Internews a également développé un Tracker Rumeur (Gratuit – une référence à la façon dont les gens parlent de rumeurs au Libéria), qui répond aux rumeurs et démystifie les mythes cueillis à travers le système de suivi des rumeurs vaste. Ces (des rumeurs et des corrections factuelles) sont ensuite diffusées aux partenaires par le biais d'un bulletin d'information humanitaire, destiné à être diffusé parmi ceux qui communiquent avec les communautés. « DeySay » utilise les travailleurs de proximité dédiés des organisations partenaires locales, ainsi que des journalistes locaux qui signalent des rumeurs par le biais de messages SMS à une hotline, où ces rumeurs sont classées par thème et la portée régionale. Les sources comprennent les groupes Facebook, hashtags sur Twitter, blogueurs influents, et les médias locaux, y compris ceux de la diaspora, la cartographie des conversations en ligne et trianguler les informations SMS des travailleurs de proximité. La Rumeur l'information du Tracker est ensuite réinjectée dans la communauté des mobilisateurs sociaux, Les médias locaux, fonctionnaires, et les organisations religieuses, ainsi que de la communauté humanitaire internationale dans un bulletin d'information hebdomadaire qui met en évidence les problèmes par la communauté ou de tendances zone. Il identifie les rumeurs les plus répandues, donne un aperçu couverture médiatique locale et sociale, et formuler des recommandations pour répondre aux lacunes identifiées.

Callie: Comment est-ce lien pour la campagne de communication sociale et le changement de comportement / messages HC3?

EST: HC3 a été sensible à la question la plus préoccupante au Libéria, la stigmatisation des survivants et a produit un bande dessinée qui transmet des messages qui permet d'intégrer les survivants dans les communautés à travers des comportements normalisant.

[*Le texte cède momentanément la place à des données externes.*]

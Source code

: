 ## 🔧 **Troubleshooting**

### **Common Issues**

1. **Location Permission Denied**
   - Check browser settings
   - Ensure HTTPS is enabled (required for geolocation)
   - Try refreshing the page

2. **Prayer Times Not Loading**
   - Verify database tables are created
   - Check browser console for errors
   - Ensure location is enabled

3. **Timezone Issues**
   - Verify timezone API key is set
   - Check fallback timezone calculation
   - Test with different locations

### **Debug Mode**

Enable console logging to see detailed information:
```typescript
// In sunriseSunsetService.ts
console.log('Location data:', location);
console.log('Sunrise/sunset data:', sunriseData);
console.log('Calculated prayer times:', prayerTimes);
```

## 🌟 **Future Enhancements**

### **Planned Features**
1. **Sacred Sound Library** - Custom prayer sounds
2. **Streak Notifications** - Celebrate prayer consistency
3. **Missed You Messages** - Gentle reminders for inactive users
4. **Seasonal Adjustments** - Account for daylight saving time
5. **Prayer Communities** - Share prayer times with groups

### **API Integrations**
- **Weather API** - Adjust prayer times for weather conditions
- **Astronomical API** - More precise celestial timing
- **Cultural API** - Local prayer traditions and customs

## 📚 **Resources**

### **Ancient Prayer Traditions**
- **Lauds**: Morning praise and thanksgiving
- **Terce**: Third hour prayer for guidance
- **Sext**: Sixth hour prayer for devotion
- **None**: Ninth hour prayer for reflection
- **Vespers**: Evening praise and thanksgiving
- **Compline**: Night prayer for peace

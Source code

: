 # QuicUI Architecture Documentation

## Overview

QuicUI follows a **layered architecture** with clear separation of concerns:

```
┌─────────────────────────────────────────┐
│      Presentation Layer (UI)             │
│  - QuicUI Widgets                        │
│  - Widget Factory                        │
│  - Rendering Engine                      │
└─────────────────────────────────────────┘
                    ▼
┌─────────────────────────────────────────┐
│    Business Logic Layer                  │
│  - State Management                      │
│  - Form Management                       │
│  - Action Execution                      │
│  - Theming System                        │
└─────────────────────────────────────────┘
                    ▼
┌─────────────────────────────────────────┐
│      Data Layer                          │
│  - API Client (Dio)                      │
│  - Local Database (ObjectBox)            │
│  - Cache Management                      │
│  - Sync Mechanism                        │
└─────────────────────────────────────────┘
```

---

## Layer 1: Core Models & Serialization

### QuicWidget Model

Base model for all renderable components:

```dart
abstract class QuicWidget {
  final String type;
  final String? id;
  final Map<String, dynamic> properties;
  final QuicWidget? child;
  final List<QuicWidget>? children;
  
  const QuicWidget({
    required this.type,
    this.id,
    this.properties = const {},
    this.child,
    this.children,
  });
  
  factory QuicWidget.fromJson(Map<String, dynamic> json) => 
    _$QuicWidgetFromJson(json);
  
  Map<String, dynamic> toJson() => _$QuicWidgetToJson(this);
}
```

Internews distribue ces bandes dessinées aux journalistes stagiaires en tant que ressource. Les panneaux d'affichage avec le message, « Tout le monde est un survivant » sont fréquemment observées à Monrovia et dans les comtés. En alignant la formation en journalisme avec les nouveaux enjeux dans le pays et les questions HC3 a identifiés comme pertinents pour la stratégie de communication, la formation Internews est sensible à l'information actuelle a besoin dans le pays.

Callie: Quelle est la taille d'un problème est la stigmatisation?

EST: Les survivants nous avons parlé, ainsi que ceux qui travaillent dans le domaine de la santé mentale et de conseil, dire qu'il est un problème vraiment énorme. Outre les problèmes de stigmatisation mis en évidence ci-dessus, les survivants sont également confrontés à la stigmatisation de la pauvreté. Dans de nombreux cas, les récoltes ne pouvaient pas avoir lieu en raison du virus Ebola. Tous les « ménages » Ebola ont été détruits, ce qui signifie les personnes malades et leurs familles ont perdu tout ce qu'ils possédaient. La croyance que les survivants ont bénéficié d'énormes paiements en espèces ne contribue pas à leur sort. Ce sont toutes les questions que les communicateurs et les journalistes travaillent pour répondre.

Lorsque vous prenez en compte ces facteurs, il est clair que la lutte contre la stigmatisation est un aspect important de la Internews’ et la réponse globale HC3. Plus de travail pour changer les comportements liés à la maladie effrayante, ce qui devait arriver est de travailler avec les communautés pour lutter contre la peur et la stigmatisation associée qui jettent un voile mortel.

Pour d'autres travaux liés Internews-au Libéria en utilisant la radio pour endiguer une épidémie, cliquez ici.


Brandon Desire

Brandon Desiderio est le spécialiste du web pour la communication de la santé Capacité de collaboration (HC3). Il est une communication pour les professionnels de développement avec un fond dans le marketing des médias sociaux, journalisme numérique et développement web. Avant de rejoindre l'équipe de HC3 et le Centre Johns Hopkins pour les programmes de communication, il a travaillé pour Catholic Relief Services. Ses intérêts incluent la propriété communautaire, utilisant les médias comme une force de changement social positif, technologies de communication innovantes, et la conception des programmes pour les minorités de genre et sexuelles. Brandon est titulaire d'un baccalauréat en communication de Cabrini College.